_YOUR ASSIGNMENT:_ Output only the lines from the one holding "of measured parallaxes" to the end of the data below, please, copied exactly.

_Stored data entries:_
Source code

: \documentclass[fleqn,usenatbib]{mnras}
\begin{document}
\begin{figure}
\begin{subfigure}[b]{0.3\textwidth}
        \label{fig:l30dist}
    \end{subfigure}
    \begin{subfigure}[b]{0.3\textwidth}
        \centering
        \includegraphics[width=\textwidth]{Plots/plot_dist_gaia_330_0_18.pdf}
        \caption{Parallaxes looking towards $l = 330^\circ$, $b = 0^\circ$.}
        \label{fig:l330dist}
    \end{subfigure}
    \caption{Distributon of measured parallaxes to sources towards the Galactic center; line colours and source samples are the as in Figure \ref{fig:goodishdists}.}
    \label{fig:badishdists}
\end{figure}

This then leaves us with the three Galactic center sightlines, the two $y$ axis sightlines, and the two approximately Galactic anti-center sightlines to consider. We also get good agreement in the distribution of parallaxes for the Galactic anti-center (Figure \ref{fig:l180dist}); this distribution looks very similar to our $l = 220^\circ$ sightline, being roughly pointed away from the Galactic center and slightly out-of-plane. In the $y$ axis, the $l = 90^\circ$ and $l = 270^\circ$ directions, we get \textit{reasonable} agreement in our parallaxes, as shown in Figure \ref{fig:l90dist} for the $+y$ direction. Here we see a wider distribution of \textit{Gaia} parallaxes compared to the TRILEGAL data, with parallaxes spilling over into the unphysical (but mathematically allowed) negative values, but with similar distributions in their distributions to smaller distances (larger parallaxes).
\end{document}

_SOLUTION TO THIS EXERCISE:_
    \caption{Distributon of measured parallaxes to sources towards the Galactic center; line colours and source samples are the as in Figure \ref{fig:goodishdists}.}
    \label{fig:badishdists}
\end{figure}

This then leaves us with the three Galactic center sightlines, the two $y$ axis sightlines, and the two approximately Galactic anti-center sightlines to consider. We also get good agreement in the distribution of parallaxes for the Galactic anti-center (Figure \ref{fig:l180dist}); this distribution looks very similar to our $l = 220^\circ$ sightline, being roughly pointed away from the Galactic center and slightly out-of-plane. In the $y$ axis, the $l = 90^\circ$ and $l = 270^\circ$ directions, we get \textit{reasonable} agreement in our parallaxes, as shown in Figure \ref{fig:l90dist} for the $+y$ direction. Here we see a wider distribution of \textit{Gaia} parallaxes compared to the TRILEGAL data, with parallaxes spilling over into the unphysical (but mathematically allowed) negative values, but with similar distributions in their distributions to smaller distances (larger parallaxes).
\end{document}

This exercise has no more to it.